◆ WORKING DATA:
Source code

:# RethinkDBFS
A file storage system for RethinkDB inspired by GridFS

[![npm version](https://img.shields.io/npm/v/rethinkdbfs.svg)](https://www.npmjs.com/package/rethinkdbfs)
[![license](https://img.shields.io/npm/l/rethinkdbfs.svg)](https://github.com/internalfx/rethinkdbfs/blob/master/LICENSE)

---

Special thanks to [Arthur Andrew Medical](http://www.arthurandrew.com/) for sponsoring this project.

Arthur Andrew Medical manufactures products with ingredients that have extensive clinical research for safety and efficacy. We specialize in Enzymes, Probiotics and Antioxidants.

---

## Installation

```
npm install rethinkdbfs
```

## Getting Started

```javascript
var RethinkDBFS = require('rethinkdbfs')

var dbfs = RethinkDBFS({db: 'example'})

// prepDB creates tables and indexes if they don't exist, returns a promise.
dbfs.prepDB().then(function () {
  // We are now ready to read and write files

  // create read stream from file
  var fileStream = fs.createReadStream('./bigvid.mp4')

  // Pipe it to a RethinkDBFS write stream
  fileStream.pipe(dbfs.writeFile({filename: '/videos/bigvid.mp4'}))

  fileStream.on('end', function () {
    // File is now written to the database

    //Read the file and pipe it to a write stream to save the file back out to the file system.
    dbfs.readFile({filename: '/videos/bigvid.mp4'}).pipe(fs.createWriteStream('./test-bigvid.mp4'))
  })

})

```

◆ WHAT IS EXPECTED: Give the data back exactly as it stands.

◆ ANSWER TO THIS TASK:
Source code

:# RethinkDBFS
A file storage system for RethinkDB inspired by GridFS

[![npm version](https://img.shields.io/npm/v/rethinkdbfs.svg)](https://www.npmjs.com/package/rethinkdbfs)
[![license](https://img.shields.io/npm/l/rethinkdbfs.svg)](https://github.com/internalfx/rethinkdbfs/blob/master/LICENSE)

---

Special thanks to [Arthur Andrew Medical](http://www.arthurandrew.com/) for sponsoring this project.

Arthur Andrew Medical manufactures products with ingredients that have extensive clinical research for safety and efficacy. We specialize in Enzymes, Probiotics and Antioxidants.

---

## Installation

```
npm install rethinkdbfs
```

## Getting Started

```javascript
var RethinkDBFS = require('rethinkdbfs')

var dbfs = RethinkDBFS({db: 'example'})

// prepDB creates tables and indexes if they don't exist, returns a promise.
dbfs.prepDB().then(function () {
  // We are now ready to read and write files

  // create read stream from file
  var fileStream = fs.createReadStream('./bigvid.mp4')

  // Pipe it to a RethinkDBFS write stream
  fileStream.pipe(dbfs.writeFile({filename: '/videos/bigvid.mp4'}))

  fileStream.on('end', function () {
    // File is now written to the database

    //Read the file and pipe it to a write stream to save the file back out to the file system.
    dbfs.readFile({filename: '/videos/bigvid.mp4'}).pipe(fs.createWriteStream('./test-bigvid.mp4'))
  })

})

```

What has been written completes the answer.